Thanks, Jacquie, for making Buffalo a kinder, classier place.
I got to know Doug Smith while we were both working at Channel 4, but I loved him long before then. Thinking of him makes me think of my grandmother.
Grandma Cichon rounded up us kids and we took the bus from Seneca Street near the city line all the way up to Hertel Avenue for the first Italian Festival in North Buffalo after years on the West Side.
In perfect Grandma Cichon fashion, we prettyquickly walked up and down through the rides and games –it wasn’t much different from the Caz Park Festival we were used to… And then, eschewing the pricier Italian Sausage or ravioli, we ate lunch at the Burger King at the corner of Hertel and Delaware.
And since we were so close to K-Mart, Grandma couldn’t resist running in, which we did (probably for air conditioning, I’d guess, more than anything else.)
In the parking lot leaving K-Mart, heading for the bus stop, I think I spied him first.
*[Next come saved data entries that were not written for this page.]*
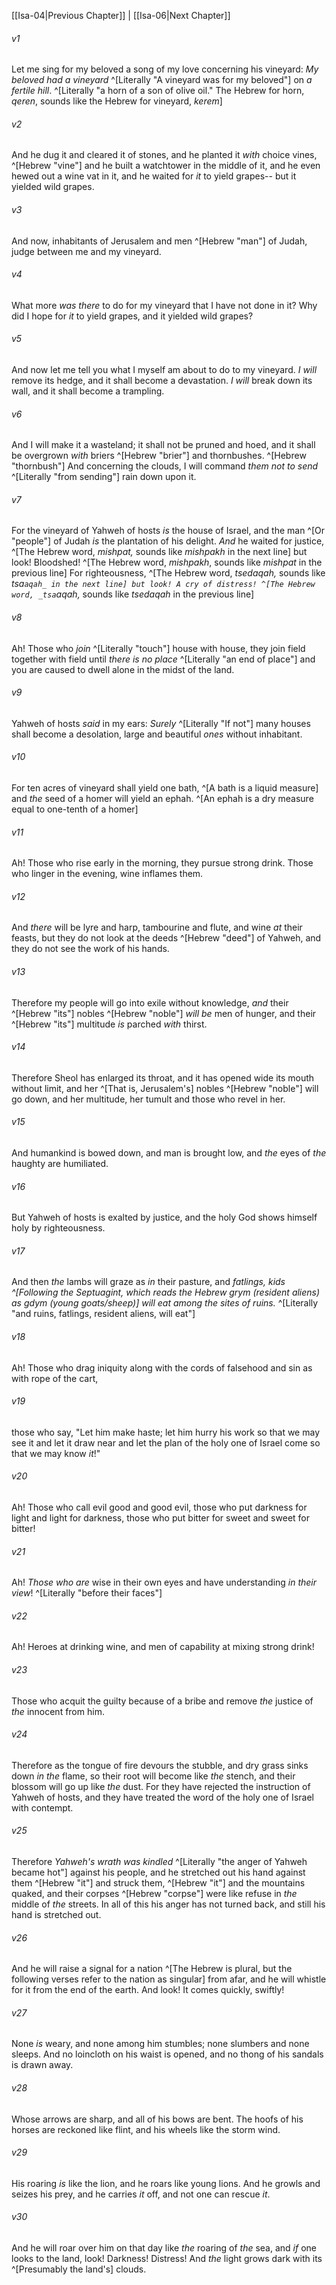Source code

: ﻿---
aliases:
  - Isaiah 5
---

[[Isa-04|Previous Chapter]] | [[Isa-06|Next Chapter]]

###### v1
Let me sing for my beloved
a song of my love concerning his vineyard:
_My beloved had a vineyard_ ^[Literally "A vineyard was for my beloved"] on _a fertile hill_. ^[Literally "a horn of a son of olive oil." The Hebrew for horn, _qeren_, sounds like the Hebrew for vineyard, _kerem_]

###### v2
And he dug it and cleared it of stones,
and he planted it _with_ choice vines, ^[Hebrew "vine"]
and he built a watchtower in the middle of it,
and he even hewed out a wine vat in it,
and he waited for _it_ to yield grapes--
but it yielded wild grapes.

###### v3
And now, inhabitants of Jerusalem
and men ^[Hebrew "man"] of Judah, judge between me and my vineyard.

###### v4
What more _was there_ to do for my vineyard that I have not done in it?
Why did I hope for _it_ to yield grapes, and it yielded wild grapes?

###### v5
And now let me tell you what I myself am about to do to my vineyard.
_I will_ remove its hedge, and it shall become a devastation.
_I will_ break down its wall, and it shall become a trampling.

###### v6
And I will make it a wasteland;
it shall not be pruned and hoed,
and it shall be overgrown _with_ briers ^[Hebrew "brier"] and thornbushes. ^[Hebrew "thornbush"]
And concerning the clouds, I will command _them not to send_ ^[Literally "from sending"] rain down upon it.

###### v7
For the vineyard of Yahweh of hosts _is_ the house of Israel,
and the man ^[Or "people"] of Judah _is_ the plantation of his delight.
_And_ he waited for justice, ^[The Hebrew word, _mishpat,_ sounds like _mishpakh_ in the next line]
but look! Bloodshed! ^[The Hebrew word, _mishpakh_, sounds like _mishpat_ in the previous line]
For righteousness, ^[The Hebrew word, _tsedaqah,_ sounds like _tsa`aqah_ in the next line]
but look! A cry of distress! ^[The Hebrew word, _tsa`aqah,_ sounds like _tsedaqah_ in the previous line]

###### v8
Ah! Those who _join_ ^[Literally "touch"] house with house,
they join field together with field
until _there is no place_ ^[Literally "an end of place"]
and you are caused to dwell alone in the midst of the land.

###### v9
Yahweh of hosts _said_ in my ears:
_Surely_ ^[Literally "If not"] many houses shall become a desolation,
large and beautiful _ones_ without inhabitant.

###### v10
For ten acres of vineyard shall yield one bath, ^[A bath is a liquid measure]
and _the_ seed of a homer will yield an ephah. ^[An ephah is a dry measure equal to one-tenth of a homer]

###### v11
Ah! Those who rise early in the morning,
they pursue strong drink.
Those who linger in the evening,
wine inflames them.

###### v12
And _there_ will be lyre and harp,
tambourine and flute,
and wine _at_ their feasts,
but they do not look at the deeds ^[Hebrew "deed"] of Yahweh,
and they do not see the work of his hands.

###### v13
Therefore my people will go into exile without knowledge,
_and_ their ^[Hebrew "its"] nobles ^[Hebrew "noble"] _will be_ men of hunger,
and their ^[Hebrew "its"] multitude _is_ parched _with_ thirst.

###### v14
Therefore Sheol has enlarged its throat,
and it has opened wide its mouth without limit,
and her ^[That is, Jerusalem's] nobles ^[Hebrew "noble"] will go down, and her multitude,
her tumult and those who revel in her.

###### v15
And humankind is bowed down,
and man is brought low,
and _the_ eyes of _the_ haughty are humiliated.

###### v16
But Yahweh of hosts is exalted by justice,
and the holy God shows himself holy by righteousness.

###### v17
And then _the_ lambs will graze as _in_ their pasture,
and _fatlings, kids ^[Following the Septuagint, which reads the Hebrew _grym_ (resident aliens) as _gdym_ (young goats/sheep)] will eat among the sites of ruins._ ^[Literally "and ruins, fatlings, resident aliens, will eat"]

###### v18
Ah! Those who drag iniquity along with the cords of falsehood
and sin as with rope of the cart,

###### v19
those who say,
"Let him make haste;
let him hurry his work
so that we may see it
and let it draw near
and let the plan of the holy one of Israel come
so that we may know _it_!"

###### v20
Ah! Those who call evil good and good evil,
those who put darkness for light and light for darkness,
those who put bitter for sweet and sweet for bitter!

###### v21
Ah! _Those who are_ wise in their own eyes
and have understanding _in their view_! ^[Literally "before their faces"]

###### v22
Ah! Heroes at drinking wine,
and men of capability at mixing strong drink!

###### v23
Those who acquit the guilty because of a bribe
and remove _the_ justice of _the_ innocent from him.

###### v24
Therefore as the tongue of fire devours the stubble,
and dry grass sinks down _in the_ flame,
so their root will become like _the_ stench,
and their blossom will go up like _the_ dust.
For they have rejected the instruction of Yahweh of hosts,
and they have treated the word of the holy one of Israel with contempt.

###### v25
Therefore _Yahweh's wrath was kindled_ ^[Literally "the anger of Yahweh became hot"] against his people,
and he stretched out his hand against them ^[Hebrew "it"] and struck them, ^[Hebrew "it"]
and the mountains quaked,
and their corpses ^[Hebrew "corpse"] were like refuse in _the_ middle of _the_ streets.
In all of this his anger has not turned back,
and still his hand is stretched out.

###### v26
And he will raise a signal for a nation ^[The Hebrew is plural, but the following verses refer to the nation as singular] from afar,
and he will whistle for it from the end of the earth.
And look! It comes quickly, swiftly!

###### v27
None _is_ weary,
and none among him stumbles;
none slumbers and none sleeps.
And no loincloth on his waist is opened,
and no thong of his sandals is drawn away.

###### v28
Whose arrows are sharp,
and all of his bows are bent.
The hoofs of his horses are reckoned like flint,
and his wheels like the storm wind.

###### v29
His roaring _is_ like the lion,
and he roars like young lions.
And he growls and seizes his prey,
and he carries _it_ off,
and not one can rescue _it_.

###### v30
And he will roar over him on that day
like _the_ roaring of _the_ sea,
and _if_ one looks to the land, look! Darkness! Distress!
And _the_ light grows dark with its ^[Presumably the land's] clouds.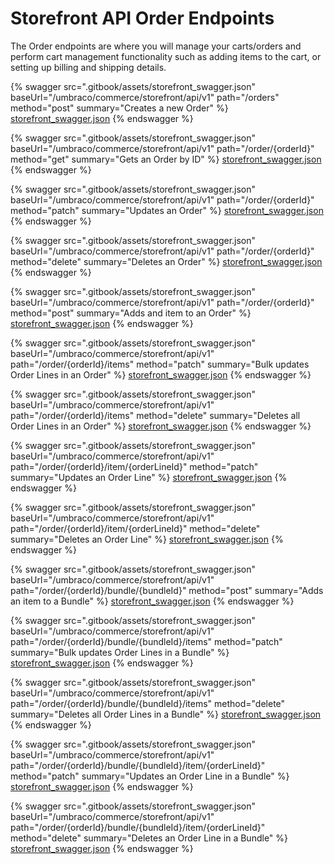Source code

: # Storefront API Order Endpoints

The Order endpoints are where you will manage your carts/orders and perform cart management functionality such as adding items to the cart, or setting up billing and shipping details.


{% swagger src=".gitbook/assets/storefront_swagger.json" baseUrl="/umbraco/commerce/storefront/api/v1" path="/orders" method="post" summary="Creates a new Order" %}
[storefront_swagger.json](.gitbook/assets/storefront_swagger.json)
{% endswagger %}

{% swagger src=".gitbook/assets/storefront_swagger.json" baseUrl="/umbraco/commerce/storefront/api/v1" path="/order/{orderId}" method="get" summary="Gets an Order by ID" %}
[storefront_swagger.json](.gitbook/assets/storefront_swagger.json)
{% endswagger %}

{% swagger src=".gitbook/assets/storefront_swagger.json" baseUrl="/umbraco/commerce/storefront/api/v1" path="/order/{orderId}" method="patch" summary="Updates an Order" %}
[storefront_swagger.json](.gitbook/assets/storefront_swagger.json)
{% endswagger %}

{% swagger src=".gitbook/assets/storefront_swagger.json" baseUrl="/umbraco/commerce/storefront/api/v1" path="/order/{orderId}" method="delete" summary="Deletes an Order" %}
[storefront_swagger.json](.gitbook/assets/storefront_swagger.json)
{% endswagger %}

{% swagger src=".gitbook/assets/storefront_swagger.json" baseUrl="/umbraco/commerce/storefront/api/v1" path="/order/{orderId}" method="post" summary="Adds and item to an Order" %}
[storefront_swagger.json](.gitbook/assets/storefront_swagger.json)
{% endswagger %}

{% swagger src=".gitbook/assets/storefront_swagger.json" baseUrl="/umbraco/commerce/storefront/api/v1" path="/order/{orderId}/items" method="patch" summary="Bulk updates Order Lines in an Order" %}
[storefront_swagger.json](.gitbook/assets/storefront_swagger.json)
{% endswagger %}

{% swagger src=".gitbook/assets/storefront_swagger.json" baseUrl="/umbraco/commerce/storefront/api/v1" path="/order/{orderId}/items" method="delete" summary="Deletes all Order Lines in an Order" %}
[storefront_swagger.json](.gitbook/assets/storefront_swagger.json)
{% endswagger %}

{% swagger src=".gitbook/assets/storefront_swagger.json" baseUrl="/umbraco/commerce/storefront/api/v1" path="/order/{orderId}/item/{orderLineId}" method="patch" summary="Updates an Order Line" %}
[storefront_swagger.json](.gitbook/assets/storefront_swagger.json)
{% endswagger %}

{% swagger src=".gitbook/assets/storefront_swagger.json" baseUrl="/umbraco/commerce/storefront/api/v1" path="/order/{orderId}/item/{orderLineId}" method="delete" summary="Deletes an Order Line" %}
[storefront_swagger.json](.gitbook/assets/storefront_swagger.json)
{% endswagger %}

{% swagger src=".gitbook/assets/storefront_swagger.json" baseUrl="/umbraco/commerce/storefront/api/v1" path="/order/{orderId}/bundle/{bundleId}" method="post" summary="Adds an item to a Bundle" %}
[storefront_swagger.json](.gitbook/assets/storefront_swagger.json)
{% endswagger %}

{% swagger src=".gitbook/assets/storefront_swagger.json" baseUrl="/umbraco/commerce/storefront/api/v1" path="/order/{orderId}/bundle/{bundleId}/items" method="patch" summary="Bulk updates Order Lines in a Bundle" %}
[storefront_swagger.json](.gitbook/assets/storefront_swagger.json)
{% endswagger %}

{% swagger src=".gitbook/assets/storefront_swagger.json" baseUrl="/umbraco/commerce/storefront/api/v1" path="/order/{orderId}/bundle/{bundleId}/items" method="delete" summary="Deletes all Order Lines in a Bundle" %}
[storefront_swagger.json](.gitbook/assets/storefront_swagger.json)
{% endswagger %}

{% swagger src=".gitbook/assets/storefront_swagger.json" baseUrl="/umbraco/commerce/storefront/api/v1" path="/order/{orderId}/bundle/{bundleId}/item/{orderLineId}" method="patch" summary="Updates an Order Line in a Bundle" %}
[storefront_swagger.json](.gitbook/assets/storefront_swagger.json)
{% endswagger %}

{% swagger src=".gitbook/assets/storefront_swagger.json" baseUrl="/umbraco/commerce/storefront/api/v1" path="/order/{orderId}/bundle/{bundleId}/item/{orderLineId}" method="delete" summary="Deletes an Order Line in a Bundle" %}
[storefront_swagger.json](.gitbook/assets/storefront_swagger.json)
{% endswagger %}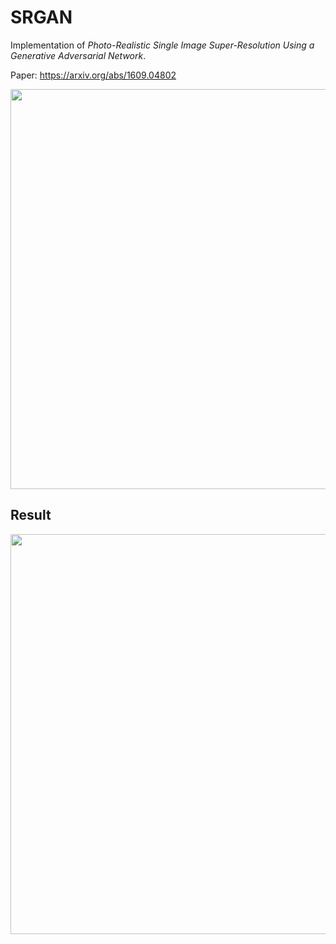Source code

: # SRGAN
Implementation of _Photo-Realistic Single Image Super-Resolution Using a Generative Adversarial Network_.

Paper: https://arxiv.org/abs/1609.04802

<p align="center">
    <img src="http://eriklindernoren.se/images/superresgan.png" width="640"\>
</p>

## Result
<p align="center">
    <img src="http://eriklindernoren.se/images/srgan.png" width="640"\>
</p>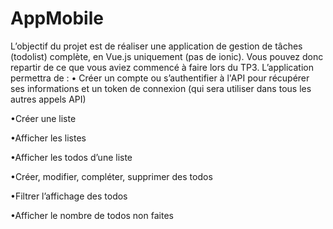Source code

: # AppMobile

L’objectif du projet est de réaliser une application de gestion de tâches (todolist) complète, en Vue.js uniquement (pas de ionic).
Vous pouvez donc repartir de ce que vous aviez commencé à faire lors du TP3.
L’application permettra de : 
• Créer un compte ou s’authentifier à l'API pour récupérer ses informations et un token de connexion (qui sera utiliser dans tous les autres appels API)

•Créer une liste

•Afficher les listes

•Afficher les todos d’une liste

•Créer, modifier, compléter, supprimer des todos

•Filtrer l’affichage des todos

•Afficher le nombre de todos non faites
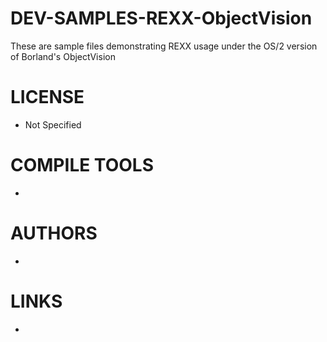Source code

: DEV-SAMPLES-REXX-ObjectVision
=============================

These are sample files demonstrating REXX usage under the OS/2 version of Borland's ObjectVision

LICENSE
===============
* Not Specified

COMPILE TOOLS
===============
* 
 
AUTHORS
===============
* 

LINKS
===============
* 
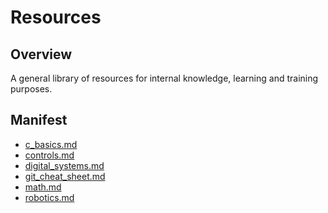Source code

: # Resources

## Overview

A general library of resources for internal knowledge, learning and training
purposes.

## Manifest

- [c_basics.md](c_basics.md)
- [controls.md](controls.md)
- [digital_systems.md](digital_systems.md)
- [git_cheat_sheet.md](git_cheat_sheet.md)
- [math.md](math.md)
- [robotics.md](robotics.md)
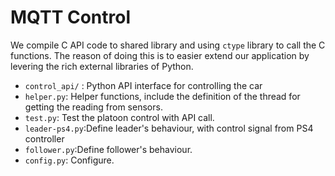 # MQTT Control
We compile C API code to shared library and using `ctype` library to call the C functions. The reason of doing this is to easier extend our application by levering the rich external libraries of Python.
* `control_api/` : Python API interface for controlling the car
* `helper.py`: Helper functions, include the definition of the thread for getting the reading from sensors. 
* `test.py`: Test the platoon control with API call.
* `leader-ps4.py`:Define leader's behaviour, with control signal from PS4 controller
* `follower.py`:Define follower's behaviour.
* `config.py`: Configure.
A real-live celebrity from Channel 4. Doug Smith! Right there! The guy with the convertible Beetle! In the flesh!
As if that wasn’t enough, Grandma– in her breathy, asthmatic voice– started moving toward him shouting, “Doug! Doug! Oh Doug!”
She knew him in her role as the longtime President of the South Buffalo Theatre on South Park Avenue.
“Oh Marie, how are you my darling,” he said, overacting the part, maybe even kissing her hand.
Italian Festival, Burger King, Doug Smith, and Grandma knows him! What a day!
Doug Smith would have made me smile even if I’d never met him… but that he was always great— and that he always makes me think of my grandma is really a bonus.
Then again, I think Doug’s the kind of guy that evokes layers of memories for plenty of people around Buffalo.
He was one of a kind– and warmly touched so many lives. He died today at 81. Rest in Peace, Doug Smith.
Television wasn’t even 3 years old in Buffalo when this photo was snapped inside WBEN-TV’s “Studio D” on the 18th floor of the Hotel Statler in 1951.
Buffalo News archives
Channel 4 was still Buffalo’s only television station, and its offerings of live, locally produced dramas were among the most popular shows that The News-owned station broadcast.
This one in particular, “The Clue,” is perhaps the best remembered. It was written and directed by Buffalo theater icon Fred A. Keller, and it starred Evening News Radio-TV columnist Jim Trantor as Private Eye Steve Malice. He can be seen in the scene wearing a hat.
It wasn’t long before local dramas were pushed off local stations around the country as networks began creating more high quality content for those stations to use.
When Don Paul retired as Buffalo’s pre-eminent weather authority last month, the folks at Channel 4 wished him luck on the message board in front of the station’s Elmwood Avenue studios. The high-definition display replaces a scrolling light sign which had been in place for at least 40 years.
Steve Cichon/Buffalo Stories photo
The station now known as WIVB-TV has called 2077 Elmwood Ave. home since 1960, and until 2000, the building also was home to WBEN Radio. The yellow buildings across Elmwood Avenue in this 1983 photo have long since been torn down, and replaced by Popeye’s and Napa Auto.
Buffalo Stories archives
In 1977, it wasn’t Don Paul, but another fabled Buffalo weatherman — Channel 2’s Kevin O’Connell — who was then Channel 4’s main weatherman, broadcasting live from underneath the sign as a blizzard descended upon the region.
Buffalo Stories archives
It was a simpler sign — almost bizarrely similar to next-door neighbor and competitor WGR’s sign in 1961. The tiny building that housed WGR’s radio studios for several years has been owned by Channel 4 for decades. It still stands directly across Elmwood from McDonald’s.
Buffalo News archives
Looking further down Elmwood, none of the buildings in view past the former WGR building are still standing. A paint store stood where the former Don Pablo’s/Advance Auto now stands. Off in the distance closer to Hertel, the water tower of the Kittinger Furniture factory is visible.